I’ve been a fan of the Harry Potter books since I was a freshman in college (it’s amazing how going to college opened up my world in so many ways). I like to read and engage with the books at theoretical levels, and when I was taking an independent study, I encountered John Granger’s critical work on the novels. He writes from the perspective of a Christian academic who was at first skeptical of the novels and then became a fan after engaging with them theologically.
Granger discusses the novels in context of Christianity, and the themes that engage with spiritual issues important to most Christians. He touches on major themes and ideas then goes in-depth into the first six novels (The Deathly Hallows had not yet been published at the time of publication—I also have Granger’s The Deathly Hallows Lectures, which I am sure will update his readings). He touches on some interesting themes and Christian contexts which are sure to resonate with Conservative Christians who prioritize faith in their fiction.

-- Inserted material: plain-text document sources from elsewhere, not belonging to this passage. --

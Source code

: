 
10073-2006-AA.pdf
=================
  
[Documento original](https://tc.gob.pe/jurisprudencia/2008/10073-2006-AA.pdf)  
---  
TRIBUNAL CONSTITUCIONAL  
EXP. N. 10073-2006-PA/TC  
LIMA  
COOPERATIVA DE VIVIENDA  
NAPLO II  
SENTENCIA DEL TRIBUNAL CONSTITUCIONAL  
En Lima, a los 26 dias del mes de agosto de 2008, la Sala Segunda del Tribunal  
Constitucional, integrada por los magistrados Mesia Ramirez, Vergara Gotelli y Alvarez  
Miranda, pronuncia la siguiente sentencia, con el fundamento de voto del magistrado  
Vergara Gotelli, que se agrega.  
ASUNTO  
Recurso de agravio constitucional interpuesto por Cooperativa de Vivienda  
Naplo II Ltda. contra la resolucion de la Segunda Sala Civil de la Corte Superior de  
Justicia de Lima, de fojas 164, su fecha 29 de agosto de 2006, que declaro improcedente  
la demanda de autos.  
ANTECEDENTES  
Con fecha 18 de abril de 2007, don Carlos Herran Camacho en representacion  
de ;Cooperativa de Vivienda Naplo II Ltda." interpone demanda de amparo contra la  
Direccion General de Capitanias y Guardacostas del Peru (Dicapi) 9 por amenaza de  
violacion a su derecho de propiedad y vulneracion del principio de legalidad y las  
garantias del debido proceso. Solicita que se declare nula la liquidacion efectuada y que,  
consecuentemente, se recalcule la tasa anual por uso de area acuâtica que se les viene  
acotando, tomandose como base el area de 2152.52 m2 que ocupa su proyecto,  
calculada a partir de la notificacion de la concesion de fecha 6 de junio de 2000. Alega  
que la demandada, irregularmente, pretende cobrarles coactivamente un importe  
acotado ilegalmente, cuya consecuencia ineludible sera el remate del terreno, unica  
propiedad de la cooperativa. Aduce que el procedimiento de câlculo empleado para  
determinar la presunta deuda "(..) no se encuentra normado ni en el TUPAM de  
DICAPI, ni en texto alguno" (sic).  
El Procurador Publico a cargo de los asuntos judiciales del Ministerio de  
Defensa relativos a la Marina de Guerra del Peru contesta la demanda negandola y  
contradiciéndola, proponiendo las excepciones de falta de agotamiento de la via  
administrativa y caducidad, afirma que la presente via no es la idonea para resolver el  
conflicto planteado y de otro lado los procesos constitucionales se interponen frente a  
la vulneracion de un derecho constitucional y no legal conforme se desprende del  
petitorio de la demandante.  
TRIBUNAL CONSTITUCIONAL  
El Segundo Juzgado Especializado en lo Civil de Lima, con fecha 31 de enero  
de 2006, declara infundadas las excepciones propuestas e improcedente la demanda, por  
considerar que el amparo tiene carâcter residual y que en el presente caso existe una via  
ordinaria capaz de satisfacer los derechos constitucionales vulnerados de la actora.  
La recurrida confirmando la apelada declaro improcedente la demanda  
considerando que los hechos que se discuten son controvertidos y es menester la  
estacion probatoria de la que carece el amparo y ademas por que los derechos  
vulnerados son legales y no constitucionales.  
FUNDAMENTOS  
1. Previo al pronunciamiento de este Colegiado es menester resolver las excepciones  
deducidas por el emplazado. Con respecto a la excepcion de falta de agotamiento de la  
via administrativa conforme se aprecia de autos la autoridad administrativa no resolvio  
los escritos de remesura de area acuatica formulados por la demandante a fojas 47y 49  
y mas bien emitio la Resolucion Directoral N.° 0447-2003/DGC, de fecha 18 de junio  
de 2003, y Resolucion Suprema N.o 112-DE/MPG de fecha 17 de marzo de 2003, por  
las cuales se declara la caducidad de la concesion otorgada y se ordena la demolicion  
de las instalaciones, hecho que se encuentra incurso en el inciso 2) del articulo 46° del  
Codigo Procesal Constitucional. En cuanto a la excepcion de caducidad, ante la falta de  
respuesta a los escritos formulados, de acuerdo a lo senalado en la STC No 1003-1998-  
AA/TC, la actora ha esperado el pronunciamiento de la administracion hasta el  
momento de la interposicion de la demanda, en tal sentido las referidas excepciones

I greatly appreciate Granger’s perspective, as it is more effective in appealing to Conservative Christians than a more liberal approach might have been. Granger himself sounds fairly conservative, so he knows his audience well and uses his academic skills in order to be persuasive to the people who can most benefit from his book.
That said, because I am not his target demographic, I chafed a bit at some of his arguments. For example, his cultural criticism is a little backward in that it talks about human rights issues being pro-life versus pro-choice while completely side-stepping issues related to the Iraq/Afghanistan wars waging during the early 2000s. Further, it does not delve into Rowling’s own complicated class politics which come into play with the house elves or strata of wizard families. Nevertheless, the book is useful and strong in the arguments it makes.
Cross-posted to my blog.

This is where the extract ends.